BEGIN
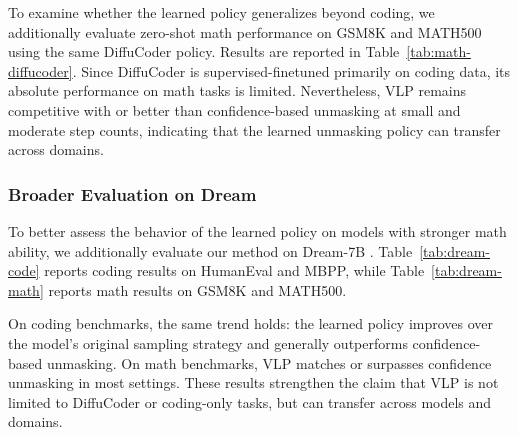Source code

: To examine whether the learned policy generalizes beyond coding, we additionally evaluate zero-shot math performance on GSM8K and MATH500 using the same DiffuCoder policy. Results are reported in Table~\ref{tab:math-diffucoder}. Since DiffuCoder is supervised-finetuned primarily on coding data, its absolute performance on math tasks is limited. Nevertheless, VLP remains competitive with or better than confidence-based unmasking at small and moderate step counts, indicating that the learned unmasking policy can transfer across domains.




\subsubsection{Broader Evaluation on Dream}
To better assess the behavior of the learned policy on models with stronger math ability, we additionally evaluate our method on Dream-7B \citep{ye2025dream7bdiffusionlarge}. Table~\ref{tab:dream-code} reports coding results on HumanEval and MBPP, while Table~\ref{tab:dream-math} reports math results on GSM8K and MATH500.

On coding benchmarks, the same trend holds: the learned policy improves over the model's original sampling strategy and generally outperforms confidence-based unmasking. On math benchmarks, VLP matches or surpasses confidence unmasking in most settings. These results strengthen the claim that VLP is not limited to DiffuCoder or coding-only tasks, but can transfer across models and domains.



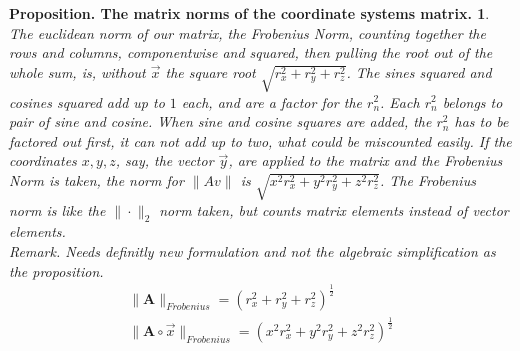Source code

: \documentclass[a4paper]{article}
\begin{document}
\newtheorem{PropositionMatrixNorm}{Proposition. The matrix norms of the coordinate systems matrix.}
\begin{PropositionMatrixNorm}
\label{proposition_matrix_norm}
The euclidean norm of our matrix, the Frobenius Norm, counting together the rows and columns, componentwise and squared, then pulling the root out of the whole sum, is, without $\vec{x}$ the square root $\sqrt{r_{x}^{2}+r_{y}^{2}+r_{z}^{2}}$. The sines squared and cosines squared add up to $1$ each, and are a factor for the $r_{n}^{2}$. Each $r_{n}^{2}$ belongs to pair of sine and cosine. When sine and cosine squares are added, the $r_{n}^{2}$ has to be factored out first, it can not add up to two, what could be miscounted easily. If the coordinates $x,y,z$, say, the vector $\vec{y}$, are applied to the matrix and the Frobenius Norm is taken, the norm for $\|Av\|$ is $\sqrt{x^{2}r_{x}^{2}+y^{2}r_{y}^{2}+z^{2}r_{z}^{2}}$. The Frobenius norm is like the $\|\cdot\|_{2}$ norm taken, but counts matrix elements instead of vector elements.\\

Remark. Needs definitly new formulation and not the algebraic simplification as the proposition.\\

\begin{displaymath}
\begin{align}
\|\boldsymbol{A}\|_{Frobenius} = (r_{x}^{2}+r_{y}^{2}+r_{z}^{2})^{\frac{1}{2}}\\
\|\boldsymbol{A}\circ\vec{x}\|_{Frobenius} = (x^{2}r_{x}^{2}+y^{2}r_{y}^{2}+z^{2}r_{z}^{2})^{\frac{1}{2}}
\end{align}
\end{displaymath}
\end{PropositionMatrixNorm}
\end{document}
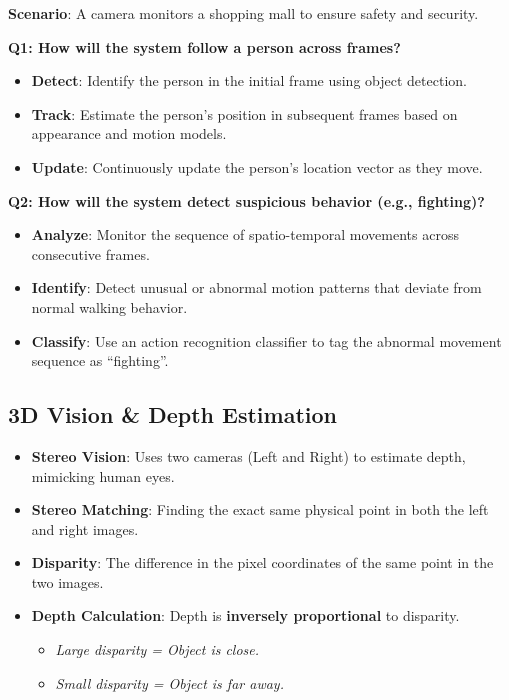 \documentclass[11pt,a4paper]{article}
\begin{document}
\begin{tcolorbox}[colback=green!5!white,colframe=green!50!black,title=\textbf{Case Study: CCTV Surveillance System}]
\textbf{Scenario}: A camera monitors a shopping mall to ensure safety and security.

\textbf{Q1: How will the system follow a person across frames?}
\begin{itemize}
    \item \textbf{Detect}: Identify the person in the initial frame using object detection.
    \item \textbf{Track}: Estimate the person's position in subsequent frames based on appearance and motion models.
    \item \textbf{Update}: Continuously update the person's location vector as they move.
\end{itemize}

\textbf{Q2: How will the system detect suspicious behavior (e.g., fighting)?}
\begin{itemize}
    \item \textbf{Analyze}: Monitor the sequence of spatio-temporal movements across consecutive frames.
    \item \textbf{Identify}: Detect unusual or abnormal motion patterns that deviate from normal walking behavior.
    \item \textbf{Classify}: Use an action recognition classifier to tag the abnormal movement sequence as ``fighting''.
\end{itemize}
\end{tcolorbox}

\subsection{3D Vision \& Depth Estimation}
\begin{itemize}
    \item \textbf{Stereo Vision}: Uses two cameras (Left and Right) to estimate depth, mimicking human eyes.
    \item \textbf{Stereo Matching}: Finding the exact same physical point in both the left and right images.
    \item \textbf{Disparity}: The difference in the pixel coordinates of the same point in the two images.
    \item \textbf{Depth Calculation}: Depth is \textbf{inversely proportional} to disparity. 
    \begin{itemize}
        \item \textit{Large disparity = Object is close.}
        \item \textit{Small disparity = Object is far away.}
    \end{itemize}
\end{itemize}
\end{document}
END
#### About this exercise
Scan the listing above for the line that has "Study: CCTV Surveillance", then copy exactly from that line through the line that has "and right images.".

#### Written solution
\begin{tcolorbox}[colback=green!5!white,colframe=green!50!black,title=\textbf{Case Study: CCTV Surveillance System}]
\textbf{Scenario}: A camera monitors a shopping mall to ensure safety and security.

\textbf{Q1: How will the system follow a person across frames?}
\begin{itemize}
    \item \textbf{Detect}: Identify the person in the initial frame using object detection.
    \item \textbf{Track}: Estimate the person's position in subsequent frames based on appearance and motion models.
    \item \textbf{Update}: Continuously update the person's location vector as they move.
\end{itemize}

\textbf{Q2: How will the system detect suspicious behavior (e.g., fighting)?}
\begin{itemize}
    \item \textbf{Analyze}: Monitor the sequence of spatio-temporal movements across consecutive frames.
    \item \textbf{Identify}: Detect unusual or abnormal motion patterns that deviate from normal walking behavior.
    \item \textbf{Classify}: Use an action recognition classifier to tag the abnormal movement sequence as ``fighting''.
\end{itemize}
\end{tcolorbox}

\subsection{3D Vision \& Depth Estimation}
\begin{itemize}
    \item \textbf{Stereo Vision}: Uses two cameras (Left and Right) to estimate depth, mimicking human eyes.
    \item \textbf{Stereo Matching}: Finding the exact same physical point in both the left and right images.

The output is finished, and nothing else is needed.